True love Leaves No Traces

“As the mist leaves no scar
On the dark green hill
So my body leaves no scar
On you and never will”

The opening song is playful, jaunty and wonderful. Having come from the collective mind of Spector and Cohen, one can’t help but attempt to lump it down with a spoonful of salt. Here is Cohen, the gentle bard of words and prayer collaborating in the gentlest love song ever written with the psychopathic and unpredictable (if genial) Spector; a man with one hand on the fader and the other on the trigger.

 

Iodine

“I needed you, I knew I was in danger
of losing what I used to think was mine
You let me love you till I was a failure,
You let me love you till I was a failure —
Your beauty on my bruise like iodine “

Characterised by gated drums and reverb-heavy, Leonard is a pessimistic looser who likens himself to this tragic, wounded character, healed only by his lover’s love and physical beauty. He seems to once again give absolute power and reverence to materialistic allure over love as a conscious act or feeling.

Paper Thin Hotel

“I stood there with my ear against the wall
I was not seized by jealousy at all
In fact a burden lifted from my soul
I learned that love was out of my control”

Sung through the mouth of a voyeuristic cuckold, or at least, that’s what it sounds like, this gentle ballad is about a man happily forgoing his role in a relationship after listening to his woman being satisfied enough without his participation through the hotel’s paper thin walls.

Memories

“So we’re dancing close, the band is playing Stardust
Balloons and paper streamers floating down on us
She says, ‘You’ve got a minute left to fall in love’
In solemn moments such as this I have put my trust
And all my faith to see
I said all my faith to see
I said all my faith to see
Her naked body”

By far the most endearing track on the whole album. Boasting spectacular do-wop vocals and a fully fledged brass band, this song sounds the least Cohen musically and perhaps the most Spector. However the lyrics are Leonard through and through. This is the man who wrote the infamous Book of Longing, here harking back to his younger days where all he wanted to do was gaze upon his lover’s naked body. That’s all he really says in this song, but he says it with such verve and paints a picture with such delicate lyrical brushstrokes that you’re instantly transported into the sweaty, dank, dark side of the gym with balloons and colourful paper streamers floating all around. Beautiful song.

I left a Woman Waiting

“I left a woman waiting
I met her sometime later
She said, I see your eyes are dead
What happened to you, lover?
What happened to you, my lover?
What happened to you, lover?
What happened to you?”

Perhaps the saddest song on the album, again emphasizing beauty and its’ loss due to time.

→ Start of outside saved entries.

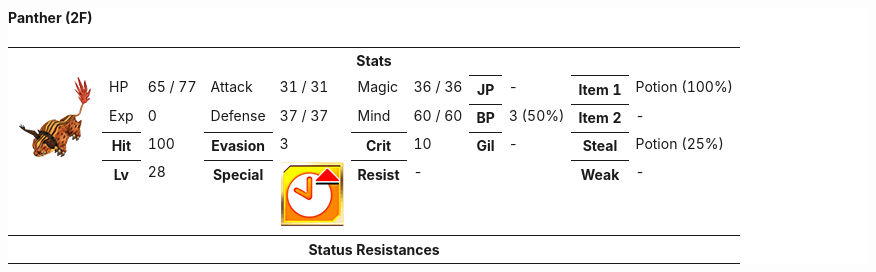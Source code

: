 #### Panther (2F)

<table class="buddyOverview">
  <tr class="noPad">
    <th colspan="14" class="highlightBoss">Stats</th>
  </tr>
  <tr>
    <td rowspan="4"><img src="../images/chars/panther.png"/></td>
    <td class="hp">HP</td>
    <td>65 <span class="hard">/ 77</span></td>
    <td class="atk">Attack</td>
    <td>31 <span class="hard">/ 31</span></td>
    <td class="mag">Magic</td>
    <td>36 <span class="hard">/ 36</span></td>
    <th>JP</th>
    <td colspan="2">-</td>
    <th>Item 1</th>
    <td colspan="5">Potion (100%)</td>
  </tr>
  <tr>
    <td class="sp">Exp</td>
    <td>0</td>
    <td class="def">Defense</td>
    <td>37 <span class="hard">/ 37</span></td>
    <td class="mnd">Mind</td>
    <td>60 <span class="hard">/ 60</span></td>
    <th>BP</th>
    <td colspan="2">3 (50%)</td>
    <th>Item 2</th>
    <td colspan="5">-</td>
  </tr>
  <tr>
    <th>Hit</th>
    <td>100</td>
    <th>Evasion</th>
    <td>3</td>
    <th>Crit</th>
    <td>10</td>
    <th>Gil</th>
    <td colspan="2">-</td>
    <th>Steal</th>
    <td colspan="5">Potion (25%)</td>
  </tr>
  <tr>
    <th>Lv</th>
    <td>28</td>
    <th>Special</th>
    <td><img src="../images/icon/high_speed.png"/></td>
    <th>Resist</th>
    <td colspan="4">-</td>
    <th>Weak</th>
    <td colspan="5">-</td>
  </tr>
  <tr>
    <th colspan="14" class="statusResists">Status Resistances</th>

Don’t Go Home with your Hard-On

“I was born in a beauty salon
My father was a dresser of hair
My mother was a girl you could call on
When you called she was always there”

Perhaps a bit too vulgar for a Cohen song title, perhaps not. Any way, it fits perfectly with the spirit of the whole thing. This one takes us to the murky streets of 1970s working-class America, where Leonard is born in a beauty salon, a hairdresser’s son, working and fucking until he grows up to follow his father’s trade.

Fingerprints

“Yeah I thought I’d leave this morning
So I emptied out your drawer
A hundred thousand fingerprints
They floated to the floor
You know you hardly stopped to pick them up
You don’t care what you lose
Ah you don’t even seem to know
Whose fingerprints are whose”

A fully fledged country song reminiscent of the Spector Produced Oh Yoko some six years prior, the lyrics are again so delicate… so delicious, that they paint an intricate water-color image of words on a canvas of falling fingerprints. It makes sense once you listen to the song. Those fiddles!

Death of  a Ladies Man

“The last time that I saw him he was trying hard to get
a woman’s education but he’s not a woman yet
And the last time that I saw her she was living with some boy
who gives her soul an empty room and gives her body joy.”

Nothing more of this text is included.